**Source material:**
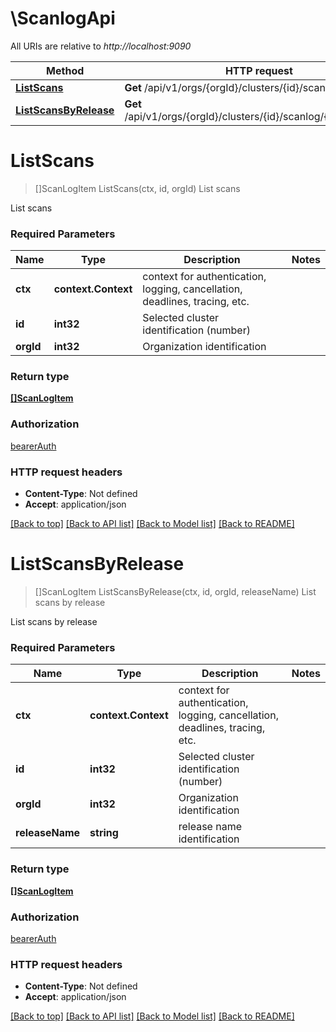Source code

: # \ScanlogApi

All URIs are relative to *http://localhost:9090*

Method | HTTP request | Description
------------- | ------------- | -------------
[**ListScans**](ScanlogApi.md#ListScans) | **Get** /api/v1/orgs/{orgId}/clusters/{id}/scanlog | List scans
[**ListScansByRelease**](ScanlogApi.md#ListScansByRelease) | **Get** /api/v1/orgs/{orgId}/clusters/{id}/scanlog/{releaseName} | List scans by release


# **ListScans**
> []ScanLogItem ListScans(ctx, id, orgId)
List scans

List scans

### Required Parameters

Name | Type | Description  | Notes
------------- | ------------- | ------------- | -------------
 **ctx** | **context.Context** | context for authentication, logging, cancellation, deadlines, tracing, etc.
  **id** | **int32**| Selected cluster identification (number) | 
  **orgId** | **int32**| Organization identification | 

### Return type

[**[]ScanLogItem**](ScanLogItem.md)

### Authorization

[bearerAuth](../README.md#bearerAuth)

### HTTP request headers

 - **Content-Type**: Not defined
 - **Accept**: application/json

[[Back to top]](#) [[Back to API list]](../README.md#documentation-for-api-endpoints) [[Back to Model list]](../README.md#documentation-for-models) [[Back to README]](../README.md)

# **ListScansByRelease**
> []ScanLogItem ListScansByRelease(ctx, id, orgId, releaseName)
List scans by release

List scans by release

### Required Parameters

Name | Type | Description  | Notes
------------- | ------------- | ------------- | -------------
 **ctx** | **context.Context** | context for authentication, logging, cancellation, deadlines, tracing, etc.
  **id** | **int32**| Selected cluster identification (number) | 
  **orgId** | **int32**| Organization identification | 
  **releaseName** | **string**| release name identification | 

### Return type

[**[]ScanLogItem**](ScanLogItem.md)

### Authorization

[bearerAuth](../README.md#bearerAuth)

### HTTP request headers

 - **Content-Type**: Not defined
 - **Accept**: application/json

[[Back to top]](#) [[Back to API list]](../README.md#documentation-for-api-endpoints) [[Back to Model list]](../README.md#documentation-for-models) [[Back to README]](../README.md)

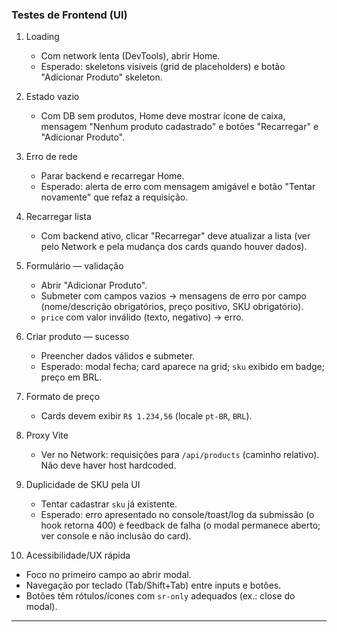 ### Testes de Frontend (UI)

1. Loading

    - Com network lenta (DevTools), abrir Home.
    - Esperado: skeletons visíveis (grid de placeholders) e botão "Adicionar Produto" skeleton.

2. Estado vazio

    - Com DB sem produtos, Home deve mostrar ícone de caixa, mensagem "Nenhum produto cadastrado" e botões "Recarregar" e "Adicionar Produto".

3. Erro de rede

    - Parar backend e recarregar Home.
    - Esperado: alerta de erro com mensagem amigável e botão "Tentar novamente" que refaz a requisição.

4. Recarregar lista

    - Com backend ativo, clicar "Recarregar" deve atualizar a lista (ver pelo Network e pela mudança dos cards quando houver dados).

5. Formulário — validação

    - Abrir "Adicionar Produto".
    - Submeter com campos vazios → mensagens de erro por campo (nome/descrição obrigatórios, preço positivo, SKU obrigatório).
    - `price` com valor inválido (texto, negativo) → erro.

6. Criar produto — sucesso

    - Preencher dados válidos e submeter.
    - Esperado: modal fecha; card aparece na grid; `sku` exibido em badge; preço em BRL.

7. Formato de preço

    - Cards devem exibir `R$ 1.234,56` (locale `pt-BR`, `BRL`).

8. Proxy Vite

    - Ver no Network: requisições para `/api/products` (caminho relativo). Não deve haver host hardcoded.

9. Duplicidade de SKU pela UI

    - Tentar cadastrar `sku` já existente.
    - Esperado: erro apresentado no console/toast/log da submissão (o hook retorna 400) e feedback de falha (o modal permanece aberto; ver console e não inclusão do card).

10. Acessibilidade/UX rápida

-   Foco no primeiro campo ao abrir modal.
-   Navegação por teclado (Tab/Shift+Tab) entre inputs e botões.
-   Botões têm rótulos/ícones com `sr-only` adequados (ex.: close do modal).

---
==
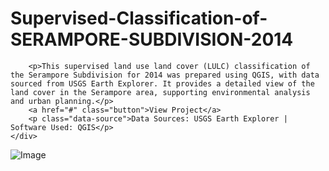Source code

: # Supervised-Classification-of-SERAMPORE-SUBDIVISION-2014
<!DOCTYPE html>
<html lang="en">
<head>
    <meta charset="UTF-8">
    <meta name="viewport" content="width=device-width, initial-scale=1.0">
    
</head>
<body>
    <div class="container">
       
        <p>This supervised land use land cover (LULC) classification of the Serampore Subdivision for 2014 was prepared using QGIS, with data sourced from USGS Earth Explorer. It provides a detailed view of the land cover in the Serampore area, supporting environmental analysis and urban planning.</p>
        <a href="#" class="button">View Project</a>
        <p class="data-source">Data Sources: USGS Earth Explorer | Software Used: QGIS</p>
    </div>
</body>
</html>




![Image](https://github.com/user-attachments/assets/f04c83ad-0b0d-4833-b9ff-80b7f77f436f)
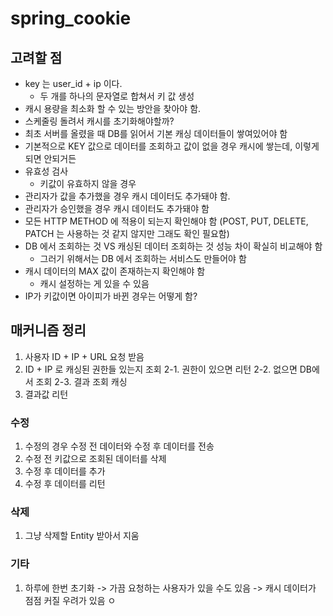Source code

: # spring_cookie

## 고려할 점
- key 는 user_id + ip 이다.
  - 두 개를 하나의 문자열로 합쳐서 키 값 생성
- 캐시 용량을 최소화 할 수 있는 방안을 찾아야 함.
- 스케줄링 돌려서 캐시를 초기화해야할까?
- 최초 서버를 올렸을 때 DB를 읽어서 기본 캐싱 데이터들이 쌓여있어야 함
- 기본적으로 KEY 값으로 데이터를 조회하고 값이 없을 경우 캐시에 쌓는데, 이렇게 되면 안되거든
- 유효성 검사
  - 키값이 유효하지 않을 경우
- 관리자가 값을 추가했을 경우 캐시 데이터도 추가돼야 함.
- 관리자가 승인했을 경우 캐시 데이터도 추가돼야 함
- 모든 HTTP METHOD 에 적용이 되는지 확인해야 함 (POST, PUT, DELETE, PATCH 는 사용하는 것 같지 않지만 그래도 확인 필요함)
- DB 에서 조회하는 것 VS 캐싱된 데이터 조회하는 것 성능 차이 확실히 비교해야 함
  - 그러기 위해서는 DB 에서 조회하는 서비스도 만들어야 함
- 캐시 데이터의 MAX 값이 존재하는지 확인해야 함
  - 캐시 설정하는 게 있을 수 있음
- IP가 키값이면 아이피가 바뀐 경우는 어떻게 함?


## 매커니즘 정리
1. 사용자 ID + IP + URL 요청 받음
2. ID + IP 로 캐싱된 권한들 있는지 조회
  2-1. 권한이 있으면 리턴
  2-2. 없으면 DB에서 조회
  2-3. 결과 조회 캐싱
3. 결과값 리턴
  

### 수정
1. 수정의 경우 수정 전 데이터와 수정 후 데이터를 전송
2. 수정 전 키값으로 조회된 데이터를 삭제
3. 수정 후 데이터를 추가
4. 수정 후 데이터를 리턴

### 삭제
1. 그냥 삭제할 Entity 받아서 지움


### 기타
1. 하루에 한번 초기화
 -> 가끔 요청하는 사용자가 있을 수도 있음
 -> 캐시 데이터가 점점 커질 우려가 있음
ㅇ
...
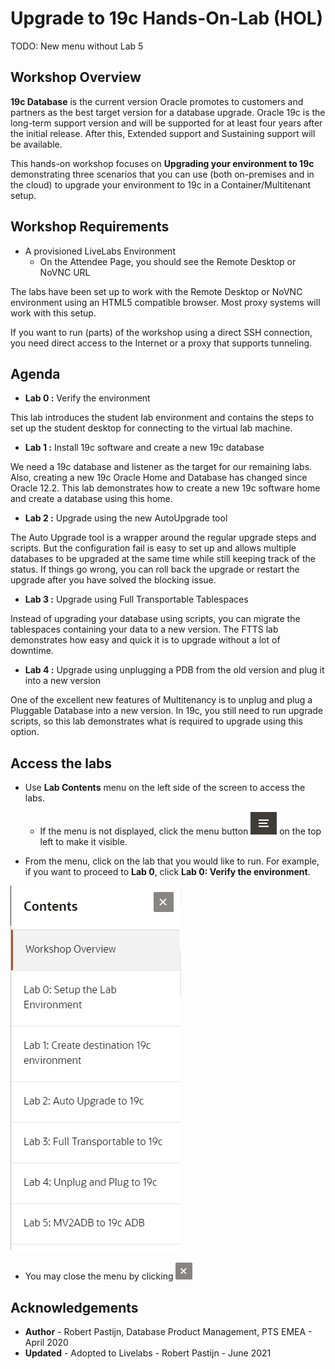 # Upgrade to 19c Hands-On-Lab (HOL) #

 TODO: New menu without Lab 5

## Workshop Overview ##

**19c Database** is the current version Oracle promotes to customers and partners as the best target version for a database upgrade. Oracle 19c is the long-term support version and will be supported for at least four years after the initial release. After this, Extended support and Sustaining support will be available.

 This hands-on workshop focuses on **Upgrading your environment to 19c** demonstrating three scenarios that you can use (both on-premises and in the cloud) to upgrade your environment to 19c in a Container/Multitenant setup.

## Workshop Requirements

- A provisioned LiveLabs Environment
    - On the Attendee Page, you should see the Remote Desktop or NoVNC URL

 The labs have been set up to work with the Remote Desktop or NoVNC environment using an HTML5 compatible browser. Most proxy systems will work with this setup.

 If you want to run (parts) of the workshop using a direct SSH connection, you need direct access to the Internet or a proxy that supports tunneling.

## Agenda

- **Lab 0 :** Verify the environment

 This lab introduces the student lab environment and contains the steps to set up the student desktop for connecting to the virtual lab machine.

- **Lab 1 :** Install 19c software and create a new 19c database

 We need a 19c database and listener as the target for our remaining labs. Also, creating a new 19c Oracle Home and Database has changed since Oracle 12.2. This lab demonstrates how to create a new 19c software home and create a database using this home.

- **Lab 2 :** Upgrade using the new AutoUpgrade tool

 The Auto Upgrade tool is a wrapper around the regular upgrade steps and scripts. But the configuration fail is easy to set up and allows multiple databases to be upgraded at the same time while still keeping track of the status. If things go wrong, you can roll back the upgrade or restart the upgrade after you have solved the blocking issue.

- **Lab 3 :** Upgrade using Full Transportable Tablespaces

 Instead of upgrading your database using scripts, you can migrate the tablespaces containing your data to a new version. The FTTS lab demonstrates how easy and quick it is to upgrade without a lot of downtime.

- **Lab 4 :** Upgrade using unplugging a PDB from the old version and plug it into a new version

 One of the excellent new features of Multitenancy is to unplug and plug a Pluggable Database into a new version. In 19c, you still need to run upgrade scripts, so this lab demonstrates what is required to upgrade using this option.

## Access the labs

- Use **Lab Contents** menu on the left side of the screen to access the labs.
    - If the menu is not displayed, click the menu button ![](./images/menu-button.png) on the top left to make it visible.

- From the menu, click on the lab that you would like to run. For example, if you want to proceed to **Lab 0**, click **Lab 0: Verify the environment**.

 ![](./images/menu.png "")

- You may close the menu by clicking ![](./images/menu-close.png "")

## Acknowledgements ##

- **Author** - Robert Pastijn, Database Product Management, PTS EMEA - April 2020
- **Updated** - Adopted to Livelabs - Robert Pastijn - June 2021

**Exercise brief:**
Note each line above that contains "Earth" and copy it out.

**Problem solution:**
        <p>This supervised land use land cover (LULC) classification of the Serampore Subdivision for 2014 was prepared using QGIS, with data sourced from USGS Earth Explorer. It provides a detailed view of the land cover in the Serampore area, supporting environmental analysis and urban planning.</p>
        <p class="data-source">Data Sources: USGS Earth Explorer | Software Used: QGIS</p>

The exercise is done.